Notes: Return assumptions are total nominal returns gross of fees. Returns are unhedged in Australian dollars, with the exception of global aggregate bonds.
- Please note: past performance is not a reliable indicator of future performance and actual returns for the above asset classes may differ materially from the above default returns as used in the tool and may be positive or negative in any particular investment timeframe.
- The default fixed assumptions used are:
Asset Classes |
Default Fixed Assumptions |
Growth portfolio |
8.28% |
Defensive portfolio |
4.37% |
CPI |
2.50% |
Please note:
- The investment returns shown in the tool are illustrative only and not a guarantee or prediction of future investment returns.
- The default return for growth assets is assumed to be 8.28% p.a. and for defensive assets 4.37% p.a. and can be changed in the settings.
- The tool assumes that AGILE partial protection options earn returns equal to the growth portfolio and that AGILE total protection options earn returns equal to the defensive portfolio. In practise, Maximum Returns apply to each of the AGILE investment options. The default growth and defensive assumptions above are within the current level of Maximum Returns and so projections using these default assumptions are not impacted by the Maximum Returns.
- If the user materially increases the growth / defensive asset return assumptions such that they are greater than the Maximum Returns in effect, the Maximum Return caps will not apply and overstate the return earned by the AGILE investment options - which is a limitation of the tool.
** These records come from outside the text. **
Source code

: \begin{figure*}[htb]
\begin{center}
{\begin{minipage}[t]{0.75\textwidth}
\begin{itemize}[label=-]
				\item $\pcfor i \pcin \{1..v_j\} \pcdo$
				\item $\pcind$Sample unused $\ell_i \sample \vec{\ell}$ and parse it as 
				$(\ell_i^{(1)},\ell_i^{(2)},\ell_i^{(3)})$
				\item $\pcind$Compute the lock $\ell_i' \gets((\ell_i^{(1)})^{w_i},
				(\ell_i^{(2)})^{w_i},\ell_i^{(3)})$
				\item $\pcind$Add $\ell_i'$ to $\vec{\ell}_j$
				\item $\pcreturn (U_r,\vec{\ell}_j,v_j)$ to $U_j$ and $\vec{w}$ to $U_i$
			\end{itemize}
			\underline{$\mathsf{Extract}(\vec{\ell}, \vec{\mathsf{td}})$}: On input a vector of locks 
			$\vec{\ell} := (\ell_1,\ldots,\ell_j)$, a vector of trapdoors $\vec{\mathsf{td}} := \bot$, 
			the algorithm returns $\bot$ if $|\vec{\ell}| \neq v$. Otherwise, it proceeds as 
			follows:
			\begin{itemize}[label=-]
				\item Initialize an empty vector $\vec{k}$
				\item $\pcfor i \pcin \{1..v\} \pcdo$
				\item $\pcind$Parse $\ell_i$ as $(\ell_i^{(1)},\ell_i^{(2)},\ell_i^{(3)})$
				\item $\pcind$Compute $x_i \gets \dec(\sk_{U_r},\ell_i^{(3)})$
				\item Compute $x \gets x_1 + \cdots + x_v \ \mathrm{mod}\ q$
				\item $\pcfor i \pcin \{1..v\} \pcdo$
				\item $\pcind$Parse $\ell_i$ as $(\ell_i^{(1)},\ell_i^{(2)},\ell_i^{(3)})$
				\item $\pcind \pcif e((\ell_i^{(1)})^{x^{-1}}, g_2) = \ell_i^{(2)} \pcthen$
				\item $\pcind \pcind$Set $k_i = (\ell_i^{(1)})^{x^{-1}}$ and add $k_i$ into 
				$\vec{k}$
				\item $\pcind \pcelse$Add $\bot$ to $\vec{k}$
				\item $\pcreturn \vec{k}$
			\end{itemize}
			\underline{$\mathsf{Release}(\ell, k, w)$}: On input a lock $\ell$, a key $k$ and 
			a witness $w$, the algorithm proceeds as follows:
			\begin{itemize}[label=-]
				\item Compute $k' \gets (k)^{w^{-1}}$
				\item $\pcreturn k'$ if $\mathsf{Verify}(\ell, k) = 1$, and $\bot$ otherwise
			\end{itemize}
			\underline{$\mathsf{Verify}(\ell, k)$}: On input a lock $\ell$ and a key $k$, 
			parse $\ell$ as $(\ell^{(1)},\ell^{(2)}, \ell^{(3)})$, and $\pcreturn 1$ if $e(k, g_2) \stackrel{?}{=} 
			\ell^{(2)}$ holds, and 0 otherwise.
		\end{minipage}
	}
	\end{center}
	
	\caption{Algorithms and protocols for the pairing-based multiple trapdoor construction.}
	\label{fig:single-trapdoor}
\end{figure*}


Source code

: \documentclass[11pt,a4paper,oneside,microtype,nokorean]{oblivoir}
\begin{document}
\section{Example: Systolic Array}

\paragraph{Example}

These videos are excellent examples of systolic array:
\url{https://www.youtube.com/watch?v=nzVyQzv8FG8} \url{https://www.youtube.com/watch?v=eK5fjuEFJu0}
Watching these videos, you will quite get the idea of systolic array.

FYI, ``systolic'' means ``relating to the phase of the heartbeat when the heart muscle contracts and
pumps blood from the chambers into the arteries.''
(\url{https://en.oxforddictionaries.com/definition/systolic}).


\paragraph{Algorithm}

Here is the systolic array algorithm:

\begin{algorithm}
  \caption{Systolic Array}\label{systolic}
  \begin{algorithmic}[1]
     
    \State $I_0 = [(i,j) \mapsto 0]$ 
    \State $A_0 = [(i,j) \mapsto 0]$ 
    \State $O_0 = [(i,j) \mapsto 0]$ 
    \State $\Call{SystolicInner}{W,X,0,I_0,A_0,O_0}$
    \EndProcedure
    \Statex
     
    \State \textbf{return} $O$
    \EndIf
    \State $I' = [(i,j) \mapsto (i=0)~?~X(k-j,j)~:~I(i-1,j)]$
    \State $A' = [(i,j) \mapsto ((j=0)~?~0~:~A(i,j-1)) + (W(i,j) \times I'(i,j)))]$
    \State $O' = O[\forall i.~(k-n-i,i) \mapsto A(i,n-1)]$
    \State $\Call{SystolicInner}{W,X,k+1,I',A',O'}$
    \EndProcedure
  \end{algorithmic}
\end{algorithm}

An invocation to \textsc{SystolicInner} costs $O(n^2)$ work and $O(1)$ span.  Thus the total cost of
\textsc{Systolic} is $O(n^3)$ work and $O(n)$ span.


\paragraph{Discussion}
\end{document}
For more information on Maximum Returns, please refer to the AGILE PDS.
Limitations
The tool is based on the information provided by the user, and certain assumptions that are believed to be reasonable based on current market conditions, current legislation and industry standards. This tool is intended to provide simplistic illustrations only, as such not all variables related to a Life Insured (or Spouse Insured’s if applicable) situation will be included and this should be considered a limitation of this tool.
Please note, a lifetime income stream, including AGILE is intended to be a permanent purchase. Some lifetime income streams other than AGILE may not allow withdrawals, or may provide limitations on withdrawals, once commenced. As such, any Investor would need to take into account any future lump sum capital consideration they may need (e.g. purchase of new car or medical expenses) and consider how they would fund this when deciding how much to allocate to a lifetime income stream. If a withdrawal is made or the lifetime income stream is closed, the total net benefit the Investor receives may be less than if they did not make a withdrawal or close the product.
This tool does not consider personal financial needs, both currently and in the future, including but not limited to the Life Insured (or Spouse Insured’s if applicable) expenditure requirements and debts. When making a financial decision, you should contemplate your client’s needs, objectives, and overall financial situation to determine whether a lifetime income stream, would be appropriate for your client’s circumstances.
This tool is not intended to be relied on for the purpose of making a decision in relation to a financial product.
Other limitations include that the results may not reflect:
- All applicable fees and costs other than annual fees as described above (such as platform fees or Adviser Service Fees).
- Changes to superannuation, taxation or other laws or regulations that may affect the assumptions used in the tool.
- The maximum deferral period that applies if an Investor chooses the Age Pension+ Option which is Life Expectancy (i.e. the Investor cannot commence their Lifetime Income after Life Expectancy).
- If the user materially increases the growth / defensive asset return assumptions such that they are greater than the AGILE investment option Maximum Returns in effect, the Maximum Return caps will not apply and overestimate the return earned by the AGILE investment options.
[1] The surviving spouse must be over 50 and under 80 at the time of commencement of the AGILE investment, and election of this option may mean that a different set of age-based rates will apply when converting the Investment Value into a Lifetime Income.